Media release

New research: time for steel to shed its coal problem

The decarbonisation of the steel sector is underway, yet near-term decisions by investors, companies and policy makers will determine if emissions from steel drop significantly or stay stubbornly high, according to a new report from the Australasian Centre for Corporate Responsibility​ (ACCR).

The steel sector is one of the most carbon intensive industries in the world, accounting for approximately 11% of global carbon emissions. The vast majority (90%) of emissions from steel production come from the use of metallurgical coal in conventional blast furnaces to produce iron, the primary component of steel.

Forging pathways: insights for the green steel transformation” highlights that 71% of the world’s blast furnaces are due to reach the end of their operating lives between now and 2030, which means decisions to invest capital in refurbishing blast-furnaces, rather than available green steel processes, risks locking in coal-based methods for decades to come.

The research finds that across every stage of the value chain, companies are taking advantage of advancements in technology to enable less carbon intensive steelmaking. But not all technologies labelled “green” offer the same potential for decarbonisation.

Green hydrogen showed the most promise in terms of technological advancement, while Carbon Capture and Storage remains one of the least cost-effective solutions, with significant uncertainty around viability and effectiveness.

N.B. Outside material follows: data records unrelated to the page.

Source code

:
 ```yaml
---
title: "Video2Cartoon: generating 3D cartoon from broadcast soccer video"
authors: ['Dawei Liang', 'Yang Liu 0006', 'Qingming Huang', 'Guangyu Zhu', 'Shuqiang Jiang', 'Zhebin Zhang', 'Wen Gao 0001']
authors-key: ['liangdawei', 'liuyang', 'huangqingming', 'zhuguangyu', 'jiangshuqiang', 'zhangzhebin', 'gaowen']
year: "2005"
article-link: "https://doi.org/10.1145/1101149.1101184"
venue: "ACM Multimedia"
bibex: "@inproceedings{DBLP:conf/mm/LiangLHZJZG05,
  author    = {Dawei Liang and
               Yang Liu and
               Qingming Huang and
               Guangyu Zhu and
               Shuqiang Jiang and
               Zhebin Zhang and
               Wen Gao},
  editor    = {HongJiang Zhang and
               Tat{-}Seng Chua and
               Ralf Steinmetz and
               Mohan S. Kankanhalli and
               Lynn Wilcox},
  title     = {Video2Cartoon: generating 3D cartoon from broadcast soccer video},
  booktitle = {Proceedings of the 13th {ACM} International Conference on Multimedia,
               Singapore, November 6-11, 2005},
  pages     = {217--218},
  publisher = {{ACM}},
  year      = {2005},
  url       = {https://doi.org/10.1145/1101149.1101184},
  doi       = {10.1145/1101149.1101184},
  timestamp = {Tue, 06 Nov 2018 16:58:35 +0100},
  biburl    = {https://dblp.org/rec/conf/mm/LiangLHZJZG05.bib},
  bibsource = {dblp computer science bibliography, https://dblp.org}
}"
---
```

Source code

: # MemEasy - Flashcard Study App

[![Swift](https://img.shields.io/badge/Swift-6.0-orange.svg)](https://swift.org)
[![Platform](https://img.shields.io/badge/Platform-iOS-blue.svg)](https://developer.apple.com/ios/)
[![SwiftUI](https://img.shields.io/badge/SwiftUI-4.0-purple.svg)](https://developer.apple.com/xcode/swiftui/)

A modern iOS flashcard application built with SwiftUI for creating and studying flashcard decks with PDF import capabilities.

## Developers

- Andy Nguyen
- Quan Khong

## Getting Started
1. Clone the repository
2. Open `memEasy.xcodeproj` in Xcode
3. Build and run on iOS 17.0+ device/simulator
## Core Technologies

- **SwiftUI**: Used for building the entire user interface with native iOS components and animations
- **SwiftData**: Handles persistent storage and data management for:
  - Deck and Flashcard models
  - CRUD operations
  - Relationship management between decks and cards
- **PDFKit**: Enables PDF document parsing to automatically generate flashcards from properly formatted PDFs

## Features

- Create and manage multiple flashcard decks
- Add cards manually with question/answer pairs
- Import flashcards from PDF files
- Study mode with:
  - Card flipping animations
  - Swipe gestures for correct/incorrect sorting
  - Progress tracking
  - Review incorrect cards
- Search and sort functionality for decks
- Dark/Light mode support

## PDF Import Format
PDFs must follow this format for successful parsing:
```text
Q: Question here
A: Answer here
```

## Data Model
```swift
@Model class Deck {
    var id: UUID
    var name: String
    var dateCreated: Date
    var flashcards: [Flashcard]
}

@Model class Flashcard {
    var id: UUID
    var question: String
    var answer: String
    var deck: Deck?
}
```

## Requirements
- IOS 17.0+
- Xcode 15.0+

The research concludes that capital allocation towards innovative green iron technologies in regions with abundant renewable energy potential is imperative. One possible solution sees ironmaking decoupled from steelmaking, with iron production occurring in areas with significant renewable energy production, delivering a reliable supply of high-value green iron.

The report analyses how 20 major companies (16 steelmakers and four iron ore miners) are addressing steel decarbonisation, finding:

  • For the iron ore companies:

    • Three companies mine iron ore in the Australian Pilbara region, where the vast majority of iron ores are not currently suitable for commercial Direct Reduced Iron (DRI) or Hot Briquetted Iron (HBI) production. Each company is tackling this challenge, acknowledging the significant business risk and initiating efforts to address it, with outcomes still to be determined.
    • Scope 3 emissions, predominantly from steelmaking, account for more than 95% of their total emissions footprint. Investments aimed at reducing scope 3 emissions are underway, but ambition and clarity vary.
    • All are pursuing decarbonisation projects (64 in total) with an array of technologies, but with varying degrees of emissions reduction potential.
    • All are directing substantial investment towards operational decarbonisation by 2030, however all need to improve disclosure of their specific capital allocations toward steel decarbonisation projects.
  • For steelmaking companies:

    • 50% of the decarbonisation projects the group has invested in have significant potential to reduce emissions, while 40% of the projects have only limited potential.
    • 94% of the companies have net zero by 2050 targets, but short-term commitments are scarce, suggesting companies will struggle to deliver the rapid and substantial emissions reductions their targets require.
    • Less than 20% have net zero emissions targets explicitly encompassing Scope 3 emissions.

Commenting on the findings, Fiona Deutsch, Company Strategist and Lead Analyst at the Australasian Centre for Corporate Responsibility (ACCR) said:

“Steel does not have a climate problem, it has a coal problem. With 90% of emissions from the sector coming from the use of metallurgical coal to produce iron, it’s clear that moving capital allocation away from coal-dependent methods and towards genuine green steel processes is where investors, companies and the climate will get the most bang for their buck.

“One of the most time-critical decisions now is whether any more money is pumped into coal-dependent steelmaking processes.

“Investors and companies across the steel value chain can’t afford to waste a minute, or a dollar, heading in the wrong direction.

“It’s very clear from our research that the shift towards green steel is underway and that this is a sector that no longer deserves the reputation of being ‘hard-to-abate’.

“Every single one of the steelmaking and iron ore companies we analysed is investing in decarbonisation projects - which really illustrates the immense opportunities for value creation the market sees in green steel. However, we are also seeing investments go into technologies that have limited decarbonisation potential. Just because a process is called ‘green’, doesn’t mean it is.

“While the overwhelming majority of steelmaking companies we analysed have net-zero by 2050 emissions reduction targets, what investors really need to see is robust near-term commitments. Delaying decarbonisation just makes the job harder further down the track, risking capital misallocation and loss of market share as transition leaders pull away from the laggards.

“The financial risks associated with failing to decarbonise are already apparent and will only increase, for example as the EU’s Carbon Border Adjustment Mechanism (CBAM) fully kicks in. Conversely, all signs indicate that producing green steel is only going to become more cost-effective, with market demand forecast to increase.

“Having the right policy and regulatory frameworks in place is critical for creating favourable investment environments, and global advocacy by investors and companies for the right policy settings is critical.”